Collecting the Pap Smear - Cotton Swab
Except in pregnancy, the use of a cotton tip applicator is not recommended. It usually provides less cellular samples, possibly because of trapping of material in the cotton fibers.
Screening Intervals
A. Screening Intervals vs Cervical Cancer Incidence
- Q 1 year = 1.00
- Q 2 years = 1.01
- Q 3 years = 3.90 Obstet Gynecol 1989; 74:838
ACOG, AAFP, and ACS Recommendations (1988)
"...women who are, or have been sexually active, or have reached age 18 years, have an annual Pap test and pelvic examination. After a women has had three or more consecutive satisfactory normal annual examinations, the Pap test may be performed less frequently at the discretion of her physician."
RISK FACTORS FOR DEVELOPING CERVICAL CANCER
- Three or more lifetime sexual partners...... Some say more than one in a lifetime...
- First sexual intercourse before age of 18
- Genital warts (papilloma virus) or other venereal diseases
- A sexual partner with condyloma or a history of genital warts
- A sexual partner who has had intercourse with a woman who developed cervical cancer, abnormal Paps, or had genital warts
- Smoking
- Maternal DES (diethylstilbesterol) exposure during pregnancy
- A previous abnormal Pap smear
RISK FACTORS - Conclusions
Only a small percentage of women are classified as low risk. The vast majority of women have one or more risk factors and are considered at greater risk for developing cervical cancer. Due to this trend, most women should be screened at least once a year, as a general rule, to ensure early diagnosis of the disease.
Rarely do I ever recommend going longer than 1 year between examinations.

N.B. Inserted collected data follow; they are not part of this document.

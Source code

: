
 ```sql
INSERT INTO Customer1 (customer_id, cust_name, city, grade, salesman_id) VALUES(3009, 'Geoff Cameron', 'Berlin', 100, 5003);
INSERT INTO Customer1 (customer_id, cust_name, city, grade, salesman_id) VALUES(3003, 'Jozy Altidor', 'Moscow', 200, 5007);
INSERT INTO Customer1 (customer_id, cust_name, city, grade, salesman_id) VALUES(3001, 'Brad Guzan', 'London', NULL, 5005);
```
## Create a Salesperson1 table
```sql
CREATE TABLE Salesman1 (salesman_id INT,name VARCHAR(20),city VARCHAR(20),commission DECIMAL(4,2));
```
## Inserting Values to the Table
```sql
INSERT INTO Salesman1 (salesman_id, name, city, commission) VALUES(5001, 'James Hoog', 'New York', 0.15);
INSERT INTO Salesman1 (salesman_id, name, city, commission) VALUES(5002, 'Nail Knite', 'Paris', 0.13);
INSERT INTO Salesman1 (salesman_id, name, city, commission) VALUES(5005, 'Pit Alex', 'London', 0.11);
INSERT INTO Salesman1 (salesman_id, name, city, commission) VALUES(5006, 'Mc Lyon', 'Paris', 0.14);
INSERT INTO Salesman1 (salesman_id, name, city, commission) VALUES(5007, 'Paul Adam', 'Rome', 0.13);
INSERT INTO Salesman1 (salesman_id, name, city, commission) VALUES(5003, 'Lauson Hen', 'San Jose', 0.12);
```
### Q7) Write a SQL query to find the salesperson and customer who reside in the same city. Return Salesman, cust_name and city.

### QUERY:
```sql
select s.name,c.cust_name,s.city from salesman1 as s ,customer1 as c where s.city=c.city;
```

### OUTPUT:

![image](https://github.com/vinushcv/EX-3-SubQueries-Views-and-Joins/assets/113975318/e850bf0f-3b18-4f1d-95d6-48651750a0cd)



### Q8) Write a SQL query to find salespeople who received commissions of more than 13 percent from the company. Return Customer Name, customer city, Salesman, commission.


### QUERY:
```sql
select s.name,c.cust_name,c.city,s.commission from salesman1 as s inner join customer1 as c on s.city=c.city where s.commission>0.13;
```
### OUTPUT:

We now know the pap can miss up to 25% of lesions, even when done correctly. Jack Pfenninger
The 1991 Bethesda System
Adequacy of the specimen
Satisfactory for evaluation
Satisfactory for evaluation but limited by . . . (specify reason)
Unsatisfactory for evaluation . . . (specify reason)
General categorization (optional)
Within normal limits
Benign cellular changes (see descriptive diagnosis)
Epithelial cell abnormality (see descriptive diagnosis)
Descriptive diagnoses
Benign cellular changes
Infection
Trichomonas vaginalis
Fungal organisms morphologically consistent with Candida species
Predominance of coccobacilli consistent with shift in vaginal flora
Bacteria morphologically consistent with Actinomyces species
Cellular changes associated with Herpes simplex virus
Other
Reactive changes
Reactive cellular changes associated with inflammation (includes typical repair), atrophy with inflammation ("atrophic vaginitis"), radiation, intrauterine contraceptive device, other
Epithelial cell abnormalities
Squamous cell
Atypical squamous cells of undetermined significance (qualify)
Low-grade squamous intraepithelial lesion encompassing: HPV mild dysplasia / CIN **
High-grade squamous intraepithelial lesion encompassing: moderate and severe dysplasia, CIS/ CIN 2 and ClN 3
Squamous cell carcinoma
Glandular cell
Endometrial cells, cytologically benign, in a postmenopausal woman
Atypical glandular cells of undetermined significance (qualify)
Endocervical adenocarcinoma
Endometrial adenocarcinoma
Extrauterine adenocarcinoma
Adenocarcinoma (not otherwise specified)
Other malignant neoplasms: specify
Hormonal evaluation (applies to vaginal smears only)
Hormonal patten compatible with age and history
Hormonal pattern incompatible with age and history (specify)
Hormonal evaluation not possible due to (specify)
HPV = human papillomavirus
CIN = cervical intraepithelial neoplasia
CIS = carcinoma in situ.
* -Atypical squamous or glandular cells of undetermined significance should be further qualified as to whether a reactive or a premalignant / malignant process is favored.
**-Cellular changes of HPV-previously termed koilocytosis, koilocytotic atypia or condylomatous atypia are included in the category of low-grade squamous intraepithelial lesion.